** Opening Extracted data block **

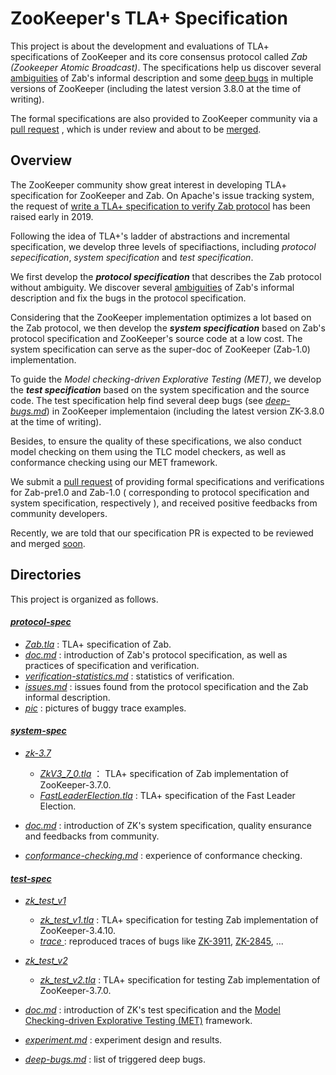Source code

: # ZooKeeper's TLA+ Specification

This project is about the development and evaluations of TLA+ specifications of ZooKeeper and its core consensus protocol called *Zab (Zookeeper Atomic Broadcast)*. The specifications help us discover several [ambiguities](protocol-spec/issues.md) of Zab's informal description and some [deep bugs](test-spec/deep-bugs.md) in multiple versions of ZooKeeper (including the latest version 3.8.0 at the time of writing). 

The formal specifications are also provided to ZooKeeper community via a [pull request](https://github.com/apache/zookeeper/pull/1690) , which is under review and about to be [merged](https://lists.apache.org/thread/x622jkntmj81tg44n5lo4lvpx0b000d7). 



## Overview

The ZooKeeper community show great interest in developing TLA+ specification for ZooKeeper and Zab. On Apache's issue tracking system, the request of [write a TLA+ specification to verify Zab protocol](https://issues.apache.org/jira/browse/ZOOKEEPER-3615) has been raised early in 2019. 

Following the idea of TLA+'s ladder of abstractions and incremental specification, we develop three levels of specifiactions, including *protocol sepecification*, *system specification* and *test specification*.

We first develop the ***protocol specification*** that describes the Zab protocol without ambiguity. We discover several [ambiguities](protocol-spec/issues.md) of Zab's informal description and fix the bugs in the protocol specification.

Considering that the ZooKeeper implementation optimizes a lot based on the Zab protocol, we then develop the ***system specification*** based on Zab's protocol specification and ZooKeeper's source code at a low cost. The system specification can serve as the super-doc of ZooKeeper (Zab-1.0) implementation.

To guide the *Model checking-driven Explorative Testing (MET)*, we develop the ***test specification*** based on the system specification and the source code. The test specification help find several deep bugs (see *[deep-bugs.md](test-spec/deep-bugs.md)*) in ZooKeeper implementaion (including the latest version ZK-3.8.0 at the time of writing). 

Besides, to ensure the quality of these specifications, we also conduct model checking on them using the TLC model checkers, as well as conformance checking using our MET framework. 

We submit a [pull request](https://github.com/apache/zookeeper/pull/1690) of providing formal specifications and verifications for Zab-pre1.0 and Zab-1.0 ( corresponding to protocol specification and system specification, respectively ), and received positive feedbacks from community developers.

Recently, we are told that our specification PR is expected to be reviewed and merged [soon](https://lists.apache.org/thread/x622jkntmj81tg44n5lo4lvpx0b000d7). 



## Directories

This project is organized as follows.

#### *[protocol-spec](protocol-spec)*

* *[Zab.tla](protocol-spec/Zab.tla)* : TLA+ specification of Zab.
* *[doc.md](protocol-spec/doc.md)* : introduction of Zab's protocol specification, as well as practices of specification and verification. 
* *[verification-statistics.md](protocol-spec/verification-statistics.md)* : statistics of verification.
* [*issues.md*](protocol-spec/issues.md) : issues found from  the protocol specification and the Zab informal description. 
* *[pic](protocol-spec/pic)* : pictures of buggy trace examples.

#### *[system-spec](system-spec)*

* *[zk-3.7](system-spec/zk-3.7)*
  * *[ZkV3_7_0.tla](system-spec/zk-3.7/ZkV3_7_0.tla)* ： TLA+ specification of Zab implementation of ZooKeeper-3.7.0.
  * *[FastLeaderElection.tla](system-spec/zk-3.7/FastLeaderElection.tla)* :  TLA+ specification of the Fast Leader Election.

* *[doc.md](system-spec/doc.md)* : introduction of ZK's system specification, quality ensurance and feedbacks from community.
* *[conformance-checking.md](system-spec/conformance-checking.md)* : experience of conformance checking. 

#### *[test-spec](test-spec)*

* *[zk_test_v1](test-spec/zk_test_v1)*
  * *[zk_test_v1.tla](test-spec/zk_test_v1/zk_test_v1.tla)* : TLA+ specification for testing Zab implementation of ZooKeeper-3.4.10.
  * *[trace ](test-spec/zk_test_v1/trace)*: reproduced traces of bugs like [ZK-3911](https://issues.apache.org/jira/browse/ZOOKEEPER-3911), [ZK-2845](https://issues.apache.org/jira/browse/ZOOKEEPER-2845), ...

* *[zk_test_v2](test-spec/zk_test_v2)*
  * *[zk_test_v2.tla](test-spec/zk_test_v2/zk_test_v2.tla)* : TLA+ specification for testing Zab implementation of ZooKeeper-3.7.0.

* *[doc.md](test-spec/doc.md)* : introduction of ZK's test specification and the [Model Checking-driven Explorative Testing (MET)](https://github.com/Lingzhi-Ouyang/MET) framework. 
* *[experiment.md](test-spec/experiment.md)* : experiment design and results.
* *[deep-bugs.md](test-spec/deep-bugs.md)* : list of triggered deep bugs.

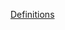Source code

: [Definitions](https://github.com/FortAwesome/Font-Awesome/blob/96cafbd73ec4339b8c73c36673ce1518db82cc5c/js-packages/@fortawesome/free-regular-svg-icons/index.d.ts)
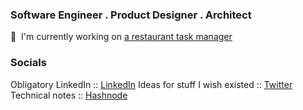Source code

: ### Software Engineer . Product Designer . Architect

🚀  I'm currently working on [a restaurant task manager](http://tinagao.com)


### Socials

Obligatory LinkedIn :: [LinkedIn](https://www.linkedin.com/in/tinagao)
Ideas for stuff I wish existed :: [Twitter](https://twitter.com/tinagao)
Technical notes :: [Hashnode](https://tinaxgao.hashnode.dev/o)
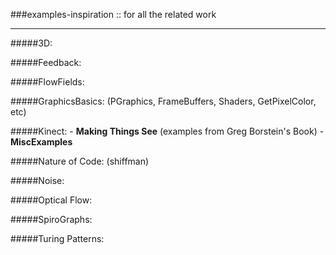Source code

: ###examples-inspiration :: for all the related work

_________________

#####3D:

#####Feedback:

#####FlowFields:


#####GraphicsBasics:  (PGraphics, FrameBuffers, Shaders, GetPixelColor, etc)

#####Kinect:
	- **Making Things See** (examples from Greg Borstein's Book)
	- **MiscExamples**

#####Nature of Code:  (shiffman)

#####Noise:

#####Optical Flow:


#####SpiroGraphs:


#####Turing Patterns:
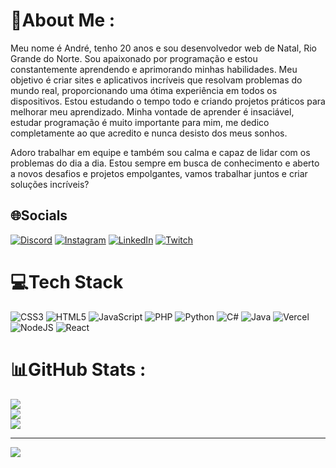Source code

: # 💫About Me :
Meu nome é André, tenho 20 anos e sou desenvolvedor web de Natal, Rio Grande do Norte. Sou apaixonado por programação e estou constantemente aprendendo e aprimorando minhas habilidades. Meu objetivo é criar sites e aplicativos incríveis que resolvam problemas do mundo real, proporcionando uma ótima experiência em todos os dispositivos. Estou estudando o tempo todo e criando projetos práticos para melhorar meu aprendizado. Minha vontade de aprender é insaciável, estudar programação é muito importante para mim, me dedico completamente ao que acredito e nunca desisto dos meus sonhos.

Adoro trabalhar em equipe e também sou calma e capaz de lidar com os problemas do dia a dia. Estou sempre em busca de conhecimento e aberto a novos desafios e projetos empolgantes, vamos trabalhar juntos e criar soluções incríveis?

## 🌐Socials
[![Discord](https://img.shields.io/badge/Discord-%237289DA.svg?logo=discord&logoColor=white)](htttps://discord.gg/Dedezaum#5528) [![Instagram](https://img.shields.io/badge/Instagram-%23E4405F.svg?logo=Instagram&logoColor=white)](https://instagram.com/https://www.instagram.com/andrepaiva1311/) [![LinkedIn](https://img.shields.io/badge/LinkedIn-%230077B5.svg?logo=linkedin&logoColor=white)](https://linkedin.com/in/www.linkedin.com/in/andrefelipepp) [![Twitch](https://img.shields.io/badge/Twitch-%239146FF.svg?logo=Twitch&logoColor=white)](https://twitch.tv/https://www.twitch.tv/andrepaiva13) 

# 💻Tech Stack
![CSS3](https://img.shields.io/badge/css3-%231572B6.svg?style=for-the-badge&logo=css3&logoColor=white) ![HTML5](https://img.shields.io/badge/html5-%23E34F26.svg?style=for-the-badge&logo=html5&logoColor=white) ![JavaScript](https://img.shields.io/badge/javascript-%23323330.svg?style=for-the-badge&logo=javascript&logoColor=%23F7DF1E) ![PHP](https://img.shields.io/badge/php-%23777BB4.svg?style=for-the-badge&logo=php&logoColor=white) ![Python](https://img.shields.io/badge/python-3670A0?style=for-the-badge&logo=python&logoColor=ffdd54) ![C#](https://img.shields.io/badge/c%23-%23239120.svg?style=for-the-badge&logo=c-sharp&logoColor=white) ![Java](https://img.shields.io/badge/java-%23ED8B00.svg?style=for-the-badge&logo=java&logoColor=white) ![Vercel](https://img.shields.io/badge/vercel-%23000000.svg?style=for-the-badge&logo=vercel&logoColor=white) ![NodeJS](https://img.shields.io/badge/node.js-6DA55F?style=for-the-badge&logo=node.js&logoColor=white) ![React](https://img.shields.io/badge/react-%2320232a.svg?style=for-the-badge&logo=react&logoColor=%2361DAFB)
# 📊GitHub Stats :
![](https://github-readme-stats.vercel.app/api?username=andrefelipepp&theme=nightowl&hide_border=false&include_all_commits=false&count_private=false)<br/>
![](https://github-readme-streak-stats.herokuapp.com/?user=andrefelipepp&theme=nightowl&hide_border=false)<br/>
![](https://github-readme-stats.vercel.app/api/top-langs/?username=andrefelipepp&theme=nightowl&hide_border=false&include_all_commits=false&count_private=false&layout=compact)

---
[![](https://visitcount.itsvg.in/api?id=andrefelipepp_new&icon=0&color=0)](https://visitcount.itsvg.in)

** Closing Extracted data block **

Task to carry out: Across all the entries above, count each line that has the word "conformance" in it, and give only the count.

Your response: 2